Negli USA si sta assistendo ad una crescita delle più grandi banche nazionali e anche ad una ondata di fusioni tra banche regionali (nonostante i pericoli sulle eccessive dimensioni bancarie identificati ben più di 20 anni fa dalle principali banche centrali mondiali e riassunti nel Rapporto Ferguson).
Al di là del contesto specifico, gli USA, e il settore di cui si parla, le banche, l’affermazione del signor Hsu ha una valenza ben più ampia.
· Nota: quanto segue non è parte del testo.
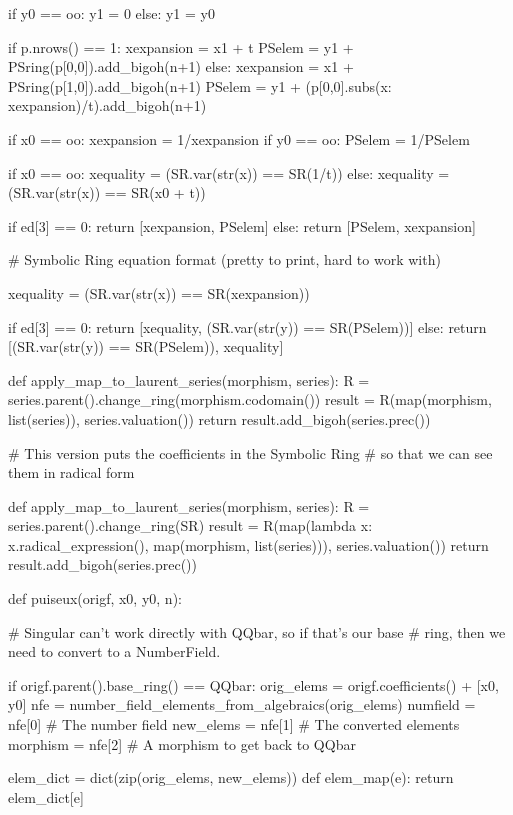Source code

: \begin{sageblock}
    if y0 == oo:
        y1 = 0
    else:
        y1 = y0

    if p.nrows() == 1:
        xexpansion = x1 + t
        PSelem = y1 + PSring(p[0,0]).add_bigoh(n+1)
    else:
        xexpansion = x1 + PSring(p[1,0]).add_bigoh(n+1)
        PSelem = y1 + (p[0,0].subs({x: xexpansion})/t).add_bigoh(n+1)

    if x0 == oo:
        xexpansion = 1/xexpansion
    if y0 == oo:
        PSelem = 1/PSelem

    if x0 == oo:
       xequality = (SR.var(str(x)) == SR(1/t))
    else:
       xequality = (SR.var(str(x)) == SR(x0 + t))

    if ed[3] == 0:
        return [xexpansion, PSelem]
    else:
        return [PSelem, xexpansion]

    # Symbolic Ring equation format (pretty to print, hard to work with)

    xequality = (SR.var(str(x)) == SR(xexpansion))

    if ed[3] == 0:
        return [xequality, (SR.var(str(y)) == SR(PSelem))]
    else:
        return [(SR.var(str(y)) == SR(PSelem)), xequality]

def apply_map_to_laurent_series(morphism, series):
    R = series.parent().change_ring(morphism.codomain())
    result = R(map(morphism, list(series)), series.valuation())
    return result.add_bigoh(series.prec())

# This version puts the coefficients in the Symbolic Ring
# so that we can see them in radical form

def apply_map_to_laurent_series(morphism, series):
    R = series.parent().change_ring(SR)
    result = R(map(lambda x: x.radical_expression(), map(morphism, list(series))), series.valuation())
    return result.add_bigoh(series.prec())

def puiseux(origf, x0, y0, n):

    # Singular can't work directly with QQbar, so if that's our base
    # ring, then we need to convert to a NumberField.

    if origf.parent().base_ring() == QQbar:
        orig_elems = origf.coefficients() + [x0, y0]
        nfe = number_field_elements_from_algebraics(orig_elems)
        numfield = nfe[0]  # The number field
        new_elems = nfe[1] # The converted elements
        morphism = nfe[2]  # A morphism to get back to QQbar

        elem_dict = dict(zip(orig_elems, new_elems))
        def elem_map(e): return elem_dict[e]


\end{sageblock}
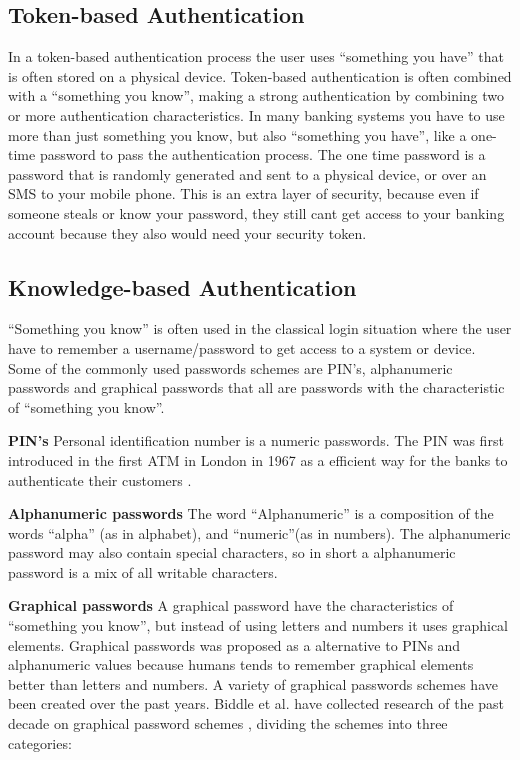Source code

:     \subsection{Token-based Authentication}
    In a token-based authentication process the user uses ``something you have'' that is often stored on a physical device. Token-based authentication is often combined with a ``something you know'', making a strong authentication by combining two or more authentication characteristics. In many banking systems you have to use more than just something you know, but also ``something you have'', like a one-time password to pass the authentication process. The one time password is a password that is randomly generated and sent to a physical device, or over an SMS to your mobile phone. This is an extra layer of security, because even if someone steals or know your password, they still cant get access to your banking account because they also would need your security token.


    \subsection{Knowledge-based Authentication}
    ``Something you know'' is often used in the classical login situation where the user have to remember a username/password to get access to a system or device. Some of the commonly used passwords schemes are PIN's, alphanumeric passwords and graphical passwords that all are passwords with the characteristic of ``something you know''.

      {\bf PIN's} Personal identification number is a numeric passwords. The PIN was first introduced in the first ATM in London in 1967 as a efficient way for the banks to authenticate their customers \cite{Bonneau1}.      

      {\bf Alphanumeric passwords}
      The word ``Alphanumeric'' is a composition of the words ``alpha'' (as in alphabet), and ``numeric''(as in numbers). The alphanumeric password may also contain special characters, so in short a alphanumeric password is a mix of all writable characters.

      {\bf Graphical passwords}
      A graphical password have the characteristics of ``something you know'', but instead of using letters and numbers it uses graphical elements. Graphical passwords was proposed as a alternative to PINs and alphanumeric values because humans tends to remember graphical elements better than letters and numbers. A variety of graphical passwords schemes have been created over the past years. Biddle et al. have collected research of the past decade on graphical password schemes \cite{Biddle}, dividing the schemes into three categories: 

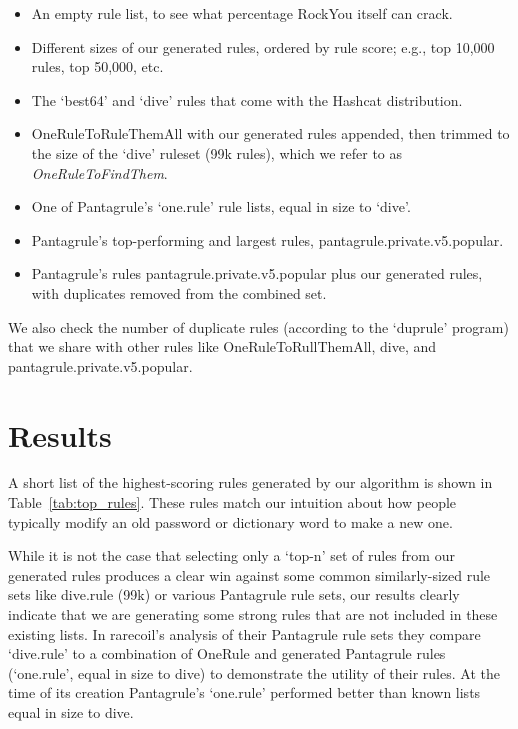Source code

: \documentclass[letterpaper,twocolumn,10pt]{article}
\begin{document}
\begin{itemize}
\item An empty rule list, to see what percentage RockYou itself can crack.
\item Different sizes of our generated rules, ordered by rule score; e.g., top
10,000 rules, top 50,000, etc.
\item The `best64' and `dive' rules that come with the Hashcat distribution.
\item OneRuleToRuleThemAll with our generated rules appended, then trimmed to the size of the `dive' ruleset (99k rules), which we refer to as \textit{OneRuleToFindThem}.
\item One of Pantagrule's `one.rule' rule lists, equal in size to `dive'.
\item Pantagrule's top-performing and largest rules, pantagrule.private.v5.popular.
\item Pantagrule's rules pantagrule.private.v5.popular plus our generated rules, with duplicates removed from the combined set.
\end{itemize}

We also check the number of duplicate rules (according to the `duprule' program) that we share with other rules like OneRuleToRullThemAll, dive, and pantagrule.private.v5.popular.

\section{Results}
\label{sec:results}

A short list of the highest-scoring rules generated by our algorithm is shown
in Table~\ref{tab:top_rules}. These rules match our intuition about how people
typically modify an old password or dictionary word to make a new one.

While it is not the case that selecting only a `top-n' set of rules from our
generated rules produces a clear win against some common similarly-sized
rule sets like dive.rule (99k) or various Pantagrule rule sets, our results
clearly indicate that we are generating some strong rules that are not included
in these existing lists. In rarecoil's analysis of their Pantagrule rule sets
they compare `dive.rule' to a combination of OneRule and generated Pantagrule
rules (`one.rule', equal in size to dive) to demonstrate the utility of their
rules. At the time of its creation Pantagrule's `one.rule' performed better than
known lists equal in size to dive.
\end{document}
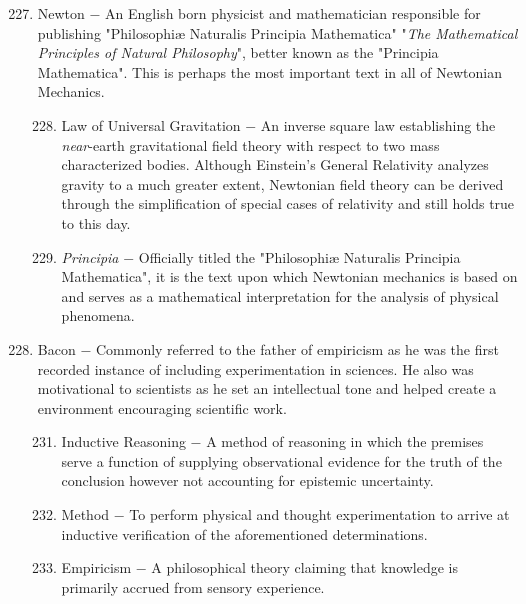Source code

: \documentclass[12pt]{article}
\begin{document}
\begin{enumerate}
 
\begin{enumerate}[label=\arabic{*}.]
\setcounter{enumii}{226}

\item Newton $-$ An English born physicist and mathematician responsible for publishing "Philosophiæ Naturalis Principia Mathematica" "\textit{The Mathematical Principles of Natural Philosophy}",  better known as the "Principia Mathematica". This is perhaps the most important text in all of Newtonian Mechanics.

\begin{enumerate}[label=\arabic{*}.]
\setcounter{enumiii}{227}

\item Law of Universal Gravitation $-$ An inverse square law establishing the \textit{near}-earth gravitational field theory with respect to two mass characterized bodies. Although Einstein's General Relativity analyzes gravity to a much greater extent, Newtonian field theory can be derived through the simplification of special cases of relativity and still holds true to this day.

\item \textit{Principia} $-$ Officially titled the "Philosophiæ Naturalis Principia Mathematica", it is the text upon which Newtonian mechanics is based on and serves as a mathematical interpretation for the analysis of physical phenomena.

\end{enumerate}
\setcounter{enumii}{229}

\item Bacon $-$ Commonly referred to the father of empiricism as he was the first recorded instance of including experimentation in sciences. He also was motivational to scientists as he set an intellectual tone and helped create a environment encouraging scientific work.

\begin{enumerate}[label=\arabic{*}.]
\setcounter{enumiii}{230}

\item Inductive Reasoning $-$ A method of reasoning in which the premises serve a function of supplying observational evidence for the truth of the conclusion however not accounting for epistemic uncertainty.

\item Method $-$ To perform physical and thought experimentation to arrive at inductive verification of the aforementioned determinations.

\item Empiricism $-$ A philosophical theory claiming that knowledge is primarily accrued from sensory experience.


\end{enumerate}
\end{enumerate}
\end{enumerate}
\end{document}

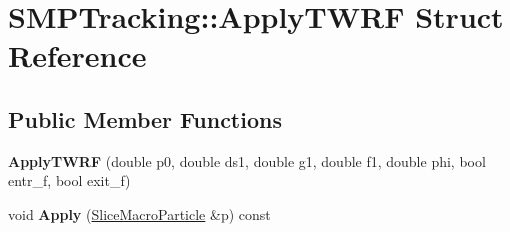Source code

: \hypertarget{structSMPTracking_1_1ApplyTWRF}{}\section{S\+M\+P\+Tracking\+:\+:Apply\+T\+W\+RF Struct Reference}
\label{structSMPTracking_1_1ApplyTWRF}
\subsection*{Public Member Functions}
\begin{DoxyCompactItemize}
\item 
\mbox{\label{structSMPTracking_1_1ApplyTWRF_a5f52dc63feb4253d6ee5b1b2fc8a4572}} 
{\bfseries Apply\+T\+W\+RF} (double p0, double ds1, double g1, double f1, double phi, bool entr\+\_\+f, bool exit\+\_\+f)
\item 
\mbox{\label{structSMPTracking_1_1ApplyTWRF_a788333f0fc4abfa7a708bcd558346b84}} 
void {\bfseries Apply} (\hyperlink{classSMPTracking_1_1SliceMacroParticle}{Slice\+Macro\+Particle} \&p) const
\end{DoxyCompactItemize}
Infatti per la prima volta un importante regolatore di un paese capitalistico (il più grande del mondo), parla dei limiti sistemici della crescita aziendale, considerato un dogma intoccabile da quasi tutti gli economisti.
Dunque al già noto grido di allarme relativo al too big too fail, troppo grande per far fallire l’azienda per cui nel caso di default è necessario l’intervento pubblico (che significa con i soldi di noi tutti) per impedirlo, si aggiunge il too big to manage, troppo grande per gestirla. Le capacità di “gestione”, ovvero di management, delle aziende non sono scalabili all’infinito. Vi è un limite alle dimensioni organizzative oltre il quale, nonostante gli appetiti degli shareholders e le manie di grandezza di alcuni Ceo, il tutto diventa ingestibile anche se si possono sopportare le sanzioni milionarie dei regolatori e le proteste degli stakeholder.
Questo aspetto del too big to manage apre, a mio avviso, anche una nuova e più precisa prospettiva sul concetto di sostenibilità. Il “sistema” azienda deve essere in grado di sostenersi nell’ “ambiente” che, a sua volta, lo sostiene. Non può esistere un’azienda che opera nel vuoto, senza clienti, fornitori, dipendenti, senza un sistema giudiziario, eccetera. I regolatori, autorità varie e leggi che disciplinano i comportamenti del soggetto aziendale, sono i guardiani del buon funzionamento di tutto l’ambiente economico, e non solo, e dei soggetti che ne fanno parte. Laddove uno di questi non è in grado di comportarsi in modo sicuro e solido, offrendo un accesso equo ai servizi finanziari, trattando i clienti in modo corretto e rispettando le leggi e le normative vigenti, come recita nel caso delle banche la missione dell’OCC, vi è un problema e bisogna intervenire. La causa del problema però stavolta viene indicata non come una volontà di singoli, o organizzativa, di perseguire, in buona o cattiva fede, comportamenti “non sostenibili”, ma semplicemente dalla dimensione. I Piani di Sostenibilità delle aziende allora dovrebbero contenere anche dimostrazioni di come l’attuale e futura dimensione aziendale riesca ad essere gestibile per garantire l’esecuzione di quegli stessi comportamenti sostenibili che vuole perseguire.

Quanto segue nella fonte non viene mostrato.